* WORK REQUIRED
Check every line of the data below for "bSigma". Copy each one that has it.

Dataset entries:

=== Begin Enclosure ===

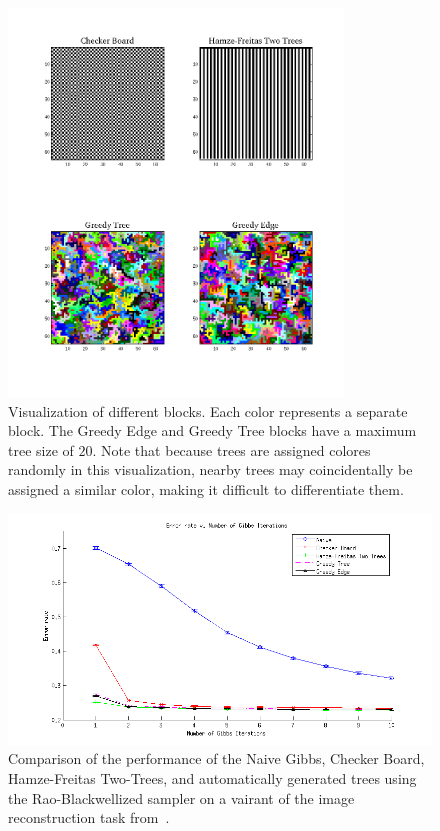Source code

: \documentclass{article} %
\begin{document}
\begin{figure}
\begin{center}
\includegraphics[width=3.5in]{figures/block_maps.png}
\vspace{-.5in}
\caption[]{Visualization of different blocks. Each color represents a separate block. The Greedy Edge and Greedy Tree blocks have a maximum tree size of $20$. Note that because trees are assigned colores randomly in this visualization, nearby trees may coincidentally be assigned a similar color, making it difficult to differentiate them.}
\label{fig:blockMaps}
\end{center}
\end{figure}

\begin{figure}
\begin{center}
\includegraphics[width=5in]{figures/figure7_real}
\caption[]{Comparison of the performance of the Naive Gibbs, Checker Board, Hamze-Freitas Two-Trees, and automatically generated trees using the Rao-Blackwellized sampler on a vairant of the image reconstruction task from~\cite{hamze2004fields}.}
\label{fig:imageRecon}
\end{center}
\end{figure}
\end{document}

=== End Enclosure ===
=== Begin Enclosure ===

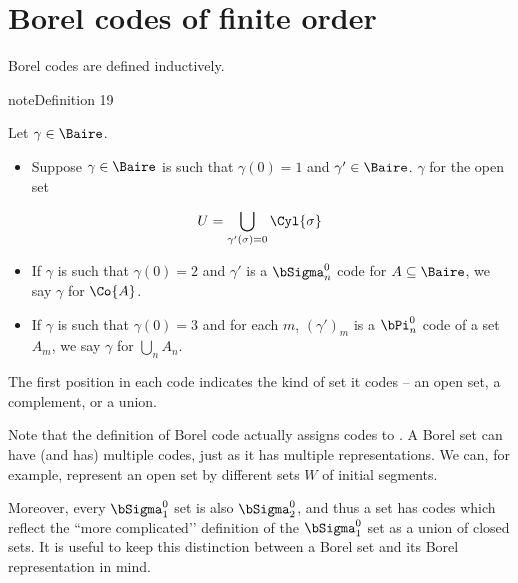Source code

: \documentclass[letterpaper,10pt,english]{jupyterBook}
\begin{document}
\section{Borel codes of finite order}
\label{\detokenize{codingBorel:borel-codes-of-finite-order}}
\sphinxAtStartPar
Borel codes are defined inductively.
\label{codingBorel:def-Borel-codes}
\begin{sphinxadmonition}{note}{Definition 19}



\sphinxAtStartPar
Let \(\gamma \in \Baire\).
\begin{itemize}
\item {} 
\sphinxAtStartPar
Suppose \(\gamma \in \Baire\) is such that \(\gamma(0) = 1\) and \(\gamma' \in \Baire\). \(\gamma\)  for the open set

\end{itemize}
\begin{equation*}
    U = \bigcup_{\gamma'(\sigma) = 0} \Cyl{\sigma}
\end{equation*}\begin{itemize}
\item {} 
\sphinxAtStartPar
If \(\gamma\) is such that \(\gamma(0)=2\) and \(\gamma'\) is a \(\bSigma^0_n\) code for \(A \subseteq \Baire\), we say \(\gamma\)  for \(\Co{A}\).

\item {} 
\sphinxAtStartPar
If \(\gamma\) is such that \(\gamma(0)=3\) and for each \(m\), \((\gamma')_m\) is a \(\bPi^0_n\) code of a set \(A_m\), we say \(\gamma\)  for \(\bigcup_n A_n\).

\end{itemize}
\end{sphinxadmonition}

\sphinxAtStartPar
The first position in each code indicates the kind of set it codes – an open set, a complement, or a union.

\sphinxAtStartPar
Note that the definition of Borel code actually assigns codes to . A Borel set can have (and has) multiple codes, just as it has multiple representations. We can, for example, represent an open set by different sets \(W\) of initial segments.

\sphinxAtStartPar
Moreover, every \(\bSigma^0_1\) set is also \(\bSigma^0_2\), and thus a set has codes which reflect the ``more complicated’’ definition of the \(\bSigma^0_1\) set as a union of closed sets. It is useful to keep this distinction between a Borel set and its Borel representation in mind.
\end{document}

=== End Enclosure ===

* ANSWER FOR THE TASK
If \(\gamma\) is such that \(\gamma(0)=2\) and \(\gamma'\) is a \(\bSigma^0_n\) code for \(A \subseteq \Baire\), we say \(\gamma\)  for \(\Co{A}\).
Moreover, every \(\bSigma^0_1\) set is also \(\bSigma^0_2\), and thus a set has codes which reflect the ``more complicated’’ definition of the \(\bSigma^0_1\) set as a union of closed sets. It is useful to keep this distinction between a Borel set and its Borel representation in mind.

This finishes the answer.